In the medieval Western world, the universe was widely believed to operate on the basis of the design and subsequent will of its Creator. Its operation was observed and recorded, but the cause and effect of those observations was thought to be the work of a Divine Mover, God.
According to Ptolemy, the principle authority at the time on the movement and arrangement of the heavens, the celestial bodies traveled in spheres which emanated concentrically around the earth. These spheres rotated according to Divine prescription, making a heavenly sound as they moved in relation to each other – the “music of the spheres.”
But then along came Copernicus (and others like Kepler and Galileo) who posited that the rotation of heavenly bodies – in particular the planets – could be explained through the use of formulae which represented physical laws.

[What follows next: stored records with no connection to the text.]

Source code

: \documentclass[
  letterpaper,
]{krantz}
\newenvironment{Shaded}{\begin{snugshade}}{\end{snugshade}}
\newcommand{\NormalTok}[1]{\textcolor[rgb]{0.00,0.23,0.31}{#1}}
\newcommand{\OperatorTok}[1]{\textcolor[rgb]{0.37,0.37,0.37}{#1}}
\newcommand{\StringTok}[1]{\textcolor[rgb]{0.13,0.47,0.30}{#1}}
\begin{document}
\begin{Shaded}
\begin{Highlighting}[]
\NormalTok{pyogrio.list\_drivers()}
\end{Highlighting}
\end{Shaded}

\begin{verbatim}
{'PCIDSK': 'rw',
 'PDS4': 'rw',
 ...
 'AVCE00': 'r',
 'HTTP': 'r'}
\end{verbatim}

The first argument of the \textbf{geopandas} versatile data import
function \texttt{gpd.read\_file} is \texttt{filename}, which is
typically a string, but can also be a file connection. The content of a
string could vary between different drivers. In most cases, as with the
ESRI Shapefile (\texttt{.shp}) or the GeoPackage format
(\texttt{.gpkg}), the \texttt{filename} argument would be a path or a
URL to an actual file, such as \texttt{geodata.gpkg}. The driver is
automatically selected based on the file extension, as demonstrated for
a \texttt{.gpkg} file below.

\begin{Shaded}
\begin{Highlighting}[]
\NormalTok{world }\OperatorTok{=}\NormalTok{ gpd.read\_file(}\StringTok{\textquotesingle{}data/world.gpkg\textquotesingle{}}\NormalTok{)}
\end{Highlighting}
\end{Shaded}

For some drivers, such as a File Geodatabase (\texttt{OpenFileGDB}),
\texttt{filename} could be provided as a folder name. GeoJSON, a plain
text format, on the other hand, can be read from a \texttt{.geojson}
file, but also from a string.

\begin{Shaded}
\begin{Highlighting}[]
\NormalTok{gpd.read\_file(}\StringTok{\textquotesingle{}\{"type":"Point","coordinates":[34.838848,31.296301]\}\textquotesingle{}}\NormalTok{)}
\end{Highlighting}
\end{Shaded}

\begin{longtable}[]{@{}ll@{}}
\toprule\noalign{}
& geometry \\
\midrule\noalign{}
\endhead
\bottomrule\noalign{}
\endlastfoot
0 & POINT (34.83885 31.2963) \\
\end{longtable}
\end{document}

Moreover, their observations challenged the notion that the earth was the center of the universe and placed the orbits of the planets around the sun instead. Further work led to the discovery of forces (like gravity) that operated on the planets causing them to travel their courses in predictable ways.

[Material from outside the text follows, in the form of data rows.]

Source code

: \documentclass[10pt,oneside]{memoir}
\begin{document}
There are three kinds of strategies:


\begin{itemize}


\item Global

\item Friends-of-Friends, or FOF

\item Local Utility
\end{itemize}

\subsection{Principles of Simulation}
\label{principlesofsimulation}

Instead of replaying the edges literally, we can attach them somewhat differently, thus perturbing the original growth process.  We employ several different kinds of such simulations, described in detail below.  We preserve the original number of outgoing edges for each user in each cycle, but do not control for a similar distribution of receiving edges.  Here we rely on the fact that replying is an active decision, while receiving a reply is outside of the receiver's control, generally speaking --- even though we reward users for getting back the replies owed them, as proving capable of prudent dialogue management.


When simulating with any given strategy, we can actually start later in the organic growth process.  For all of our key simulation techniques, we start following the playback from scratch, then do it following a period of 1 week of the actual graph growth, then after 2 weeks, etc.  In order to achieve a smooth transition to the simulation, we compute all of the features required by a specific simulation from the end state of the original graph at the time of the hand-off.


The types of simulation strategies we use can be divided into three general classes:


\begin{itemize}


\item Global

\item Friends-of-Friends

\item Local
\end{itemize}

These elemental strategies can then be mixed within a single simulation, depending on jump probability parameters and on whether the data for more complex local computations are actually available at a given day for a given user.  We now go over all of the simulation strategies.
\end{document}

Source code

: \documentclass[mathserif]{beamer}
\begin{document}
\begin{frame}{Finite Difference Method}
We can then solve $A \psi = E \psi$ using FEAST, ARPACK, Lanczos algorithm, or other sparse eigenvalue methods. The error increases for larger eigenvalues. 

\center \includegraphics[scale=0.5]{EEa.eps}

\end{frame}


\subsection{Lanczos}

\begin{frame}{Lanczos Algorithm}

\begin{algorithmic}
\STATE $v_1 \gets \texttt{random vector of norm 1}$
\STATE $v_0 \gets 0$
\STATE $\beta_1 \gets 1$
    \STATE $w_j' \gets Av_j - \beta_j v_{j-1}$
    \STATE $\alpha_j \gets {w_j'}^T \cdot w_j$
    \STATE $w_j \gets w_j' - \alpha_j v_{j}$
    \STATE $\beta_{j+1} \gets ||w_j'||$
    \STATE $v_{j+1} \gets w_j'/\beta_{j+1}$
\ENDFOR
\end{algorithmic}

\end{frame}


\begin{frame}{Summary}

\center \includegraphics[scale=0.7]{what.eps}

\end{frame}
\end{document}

A paradigm shift in theories of causation
This work began to break down the paradigm of theological causation according to the unpredictable and changing whim of the Creator and replace it with a mechanical view governed by the predictable operation of natural laws which could be described mathematically. This paradigm expanded rapidly to encompass non-celestial structures. For example, the English physician William Harvey was able to describe the operation of the human circulatory system using these principles. Soon other phenomena were added to the list of those explained through the operation of natural law. In fact, these phenomena became the rule, and the unexplained exceptions were treated as instances of yet undiscovered operational laws.

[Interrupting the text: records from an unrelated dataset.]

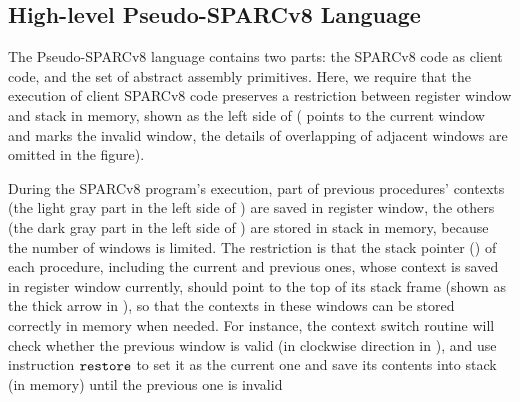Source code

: \subsection{High-level Pseudo-SPARCv8 Language}
\label{subsec:High-level Pseudo-SPARCv8 Language}

The Pseudo-SPARCv8 language contains two parts: 
the SPARCv8 code as client code, 
and the set of abstract assembly primitives. 
Here, we require that the execution of client SPARCv8 code 
preserves a restriction between register 
window and stack in memory, shown
as the left side of 
\Fig{\ref{fig:Abstraction of Register Windows and Memory}}
(\regcwp{} points to the current window and \regwim{} marks 
the invalid window, the details of overlapping 
of adjacent windows are omitted in the figure).
\begin{center}
    
    \vspace*{-0.5em}
    \label{fig:Abstraction of Register Windows and Memory}
    \vspace{-0.5em}
\end{center}
During the SPARCv8 program's execution, 
part of previous procedures' contexts 
(the light gray part in the left side of
\Fig{\ref{fig:Abstraction of Register Windows and Memory}}) 
are saved in register window, the others 
(the dark gray part in the left side of 
\Fig{\ref{fig:Abstraction of Register Windows and Memory}})
are stored in stack in memory, 
because the number of windows is limited. 
The restriction is that the stack pointer 
(\spreg{}) of each procedure, 
including the current and previous ones, 
whose context is saved in register 
window currently, should point to the top of its stack frame 
(shown as the thick arrow in 
\Fig{\ref{fig:Abstraction of Register Windows and Memory}}),
so that the contexts 
in these windows can be stored correctly 
in memory when needed. For instance,  
the context switch routine will check 
whether the previous window is valid 
(in clockwise direction in 
\Fig{\ref{fig:Abstraction of Register Windows and Memory}}), 
and use instruction $\texttt{restore}{}$ to set it as the 
current one and save its contents into stack 
(in memory) until the previous one is invalid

This structure, which found full flower in the Western Enlightenment, operated quite well even in the setting of complicated systems. The laws were deterministic. Given a set of conditions, the application of a defined force, and a specified system, the outcome was entirely predictable and explained in whole by the principles involved. Experiment after experiment bore this out. However, there was another paradigm beginning to appear just around the corner.
As we said, this deterministic application of natural law to a pre-defined set of circumstances had a particular, repeatable result. The set of circumstances could even contain many elements – a condition known as “complicated” – and the outcome would remain deterministic. An example of a complicated system is the workings of a watch or clock. Many gears of calculated sizes are mounted in specific relation to each other. If the locations, radii, and number of teeth in the gears are known, then we can calculate the rotation of any or all of the gears from any specified rotation of a single gear. The result is determined by the arrangement and specifications. That is the nature of complicated systems. But some sets of circumstances seemed to cause the principles to break down.
Two kinds of complexity
The creature lurking in the background was complexity, a condition over and against complicatedness. In complex situations, the deterministic action of natural laws seemed to break down. We now recognize two kinds of complexity – physical and adaptive.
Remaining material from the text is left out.